ABSTRACT

In a letter to his friend, the Cambridge don Charles Mason, the Reverend William Smith, a Church of England minister on the island of Nevis, described a recreational outing which took place ‘in the Month of July, 1719’, at which time ‘Mr Moses Pinheiro a Jew and myself, went to angle in Black Rock Pond’, a body of water ‘situate[d] a quarter of a mile or better Northwards from Charles Town our Metropolis or Capital, and about thirty yards distant from the Sea’.1 Smith lived in Nevis from 1719 to 1724, serving as rector of the parish of St. John’s Fig Tree, outside Charlestown, before returning to England to take up the well-endowed living of St.

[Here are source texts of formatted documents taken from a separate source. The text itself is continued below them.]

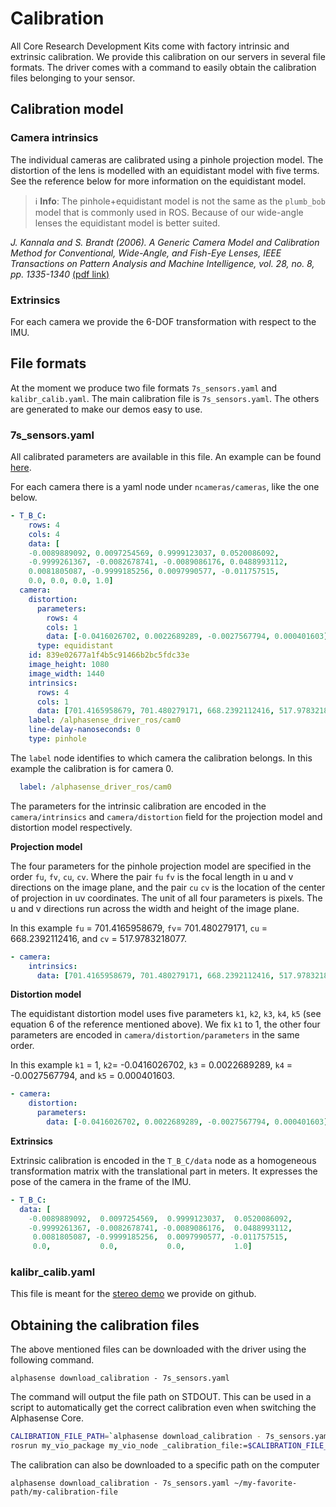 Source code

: # Calibration

All Core Research Development Kits come with factory intrinsic and extrinsic calibration. We provide this calibration on our servers in several file formats.
The driver comes with a command to easily obtain the calibration files belonging to your sensor.

## Calibration model


### Camera intrinsics

The individual cameras are calibrated using a pinhole projection model. The distortion of the lens
is modelled with an equidistant model with five terms. See the reference below for more information
on the equidistant model.

> :information_source: **Info**: The pinhole+equidistant model is not the same 
  as the `plumb_bob` model that is commonly used in ROS. Because of our 
  wide-angle lenses the equidistant model is better suited.

*J. Kannala and S. Brandt (2006). A Generic Camera Model and Calibration Method for Conventional, Wide-Angle, and Fish-Eye Lenses, IEEE Transactions on Pattern Analysis and Machine Intelligence, vol. 28, no. 8, pp. 1335-1340* [(pdf link)](http://www.ee.oulu.fi/~jkannala/publications/tpami2006.pdf)

### Extrinsics

For each camera we provide the 6-DOF transformation with respect to the IMU.

## File formats

At the moment we produce two file formats `7s_sensors.yaml` and `kalibr_calib.yaml`. The main calibration file is `7s_sensors.yaml`. The others are generated to make our demos easy to use.

### 7s_sensors.yaml

All calibrated parameters are available in this file. An example can be found [here](/files/example_7s_sensors_dont_use.yaml).

For each camera there is a yaml node under `ncameras/cameras`, like the one below.

```yaml
- T_B_C: 
    rows: 4
    cols: 4
    data: [
    -0.0089889092, 0.0097254569, 0.9999123037, 0.0520086092,
    -0.9999261367, -0.0082678741, -0.0089086176, 0.0488993112,
    0.0081805087, -0.9999185256, 0.0097990577, -0.011757515,
    0.0, 0.0, 0.0, 1.0]
  camera:
    distortion:
      parameters: 
        rows: 4
        cols: 1
        data: [-0.0416026702, 0.0022689289, -0.0027567794, 0.000401603]
      type: equidistant
    id: 839e02677a1f4b5c91466b2bc5fdc33e
    image_height: 1080
    image_width: 1440
    intrinsics: 
      rows: 4
      cols: 1
      data: [701.4165958679, 701.480279171, 668.2392112416, 517.9783218077]
    label: /alphasense_driver_ros/cam0
    line-delay-nanoseconds: 0
    type: pinhole
```

The `label` node identifies to which camera the calibration belongs. In this
example the calibration is for camera 0.

```yaml
  label: /alphasense_driver_ros/cam0
```

The parameters for the intrinsic calibration are encoded in the `camera/intrinsics` and `camera/distortion` field for the projection model and distortion model respectively.

**Projection model**

The four parameters for the pinhole projection model are specified in the order `fu`, `fv`, `cu`, `cv`.
Where the pair `fu` `fv` is the focal length in u and v directions on the image plane, and the pair `cu` `cv` is the location of the center of projection in uv coordinates. The unit of all four parameters is pixels. The u and v directions run across the width and height of the image plane.

In this example `fu` = 701.4165958679, `fv`= 701.480279171, `cu` = 668.2392112416, and `cv` = 517.9783218077.

```yaml
- camera: 
    intrinsics: 
      data: [701.4165958679, 701.480279171, 668.2392112416, 517.9783218077]
```

**Distortion model**

The equidistant distortion model uses five parameters `k1`, `k2`, `k3`, `k4`, `k5` (see equation 6 of the reference mentioned above). We fix `k1` to 1, the other four parameters are encoded in `camera/distortion/parameters` in the same order.

In this example `k1` = 1, `k2`= -0.0416026702, `k3` = 0.0022689289, `k4` = -0.0027567794, and `k5` = 0.000401603.

```yaml
- camera:
    distortion:
      parameters: 
        data: [-0.0416026702, 0.0022689289, -0.0027567794, 0.000401603]
```

**Extrinsics**

Extrinsic calibration is encoded in the `T_B_C/data` node as a homogeneous transformation matrix with the translational part in meters. It expresses the pose of the camera in the frame of the IMU.

```yaml
- T_B_C: 
  data: [
    -0.0089889092,  0.0097254569,  0.9999123037,  0.0520086092,
    -0.9999261367, -0.0082678741, -0.0089086176,  0.0488993112,
     0.0081805087, -0.9999185256,  0.0097990577, -0.011757515,
     0.0,           0.0,           0.0,           1.0]
```



### kalibr_calib.yaml

This file is meant for the [stereo demo](https://github.com/sevensense-robotics/alphasense_stereo_demo) we provide on github.

## Obtaining the calibration files

The above mentioned files can be downloaded with the driver using the following
command.

```console
alphasense download_calibration - 7s_sensors.yaml
```

The command will output the file path on STDOUT. This can be used in a script
to automatically get the correct calibration even when switching the Alphasense
Core.

```bash
CALIBRATION_FILE_PATH=`alphasense download_calibration - 7s_sensors.yaml`
rosrun my_vio_package my_vio_node _calibration_file:=$CALIBRATION_FILE_PATH
```

The calibration can also be downloaded to a specific path on the computer

```console
alphasense download_calibration - 7s_sensors.yaml ~/my-favorite-path/my-calibration-file
```
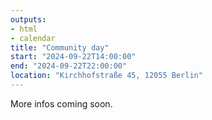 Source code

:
 ```yaml
---
outputs:
- html
- calendar
title: "Community day"
start: "2024-09-22T14:00:00"
end: "2024-09-22T22:00:00"
location: "Kirchhofstraße 45, 12055 Berlin"
---
```


More infos coming soon.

Mary’s, Bedford.2 As the island’s principal clergyman, he possessed considerable social capital, and his letters are lled with references to the elite men and women which whom he socialised. That he chose to befriend a Jew, and to give this relationship a prominent mention in correspondence with a friend in the metropole, implies that it was possible for Jews to form bonds of acceptance and friendship with Gentiles, even churchmen. But that Smith felt it necessary to identify Pinheiro exclusively in terms of his religion suggests that their friendship was complicated by the latter’s status as a member of a religious minority within colonial British America.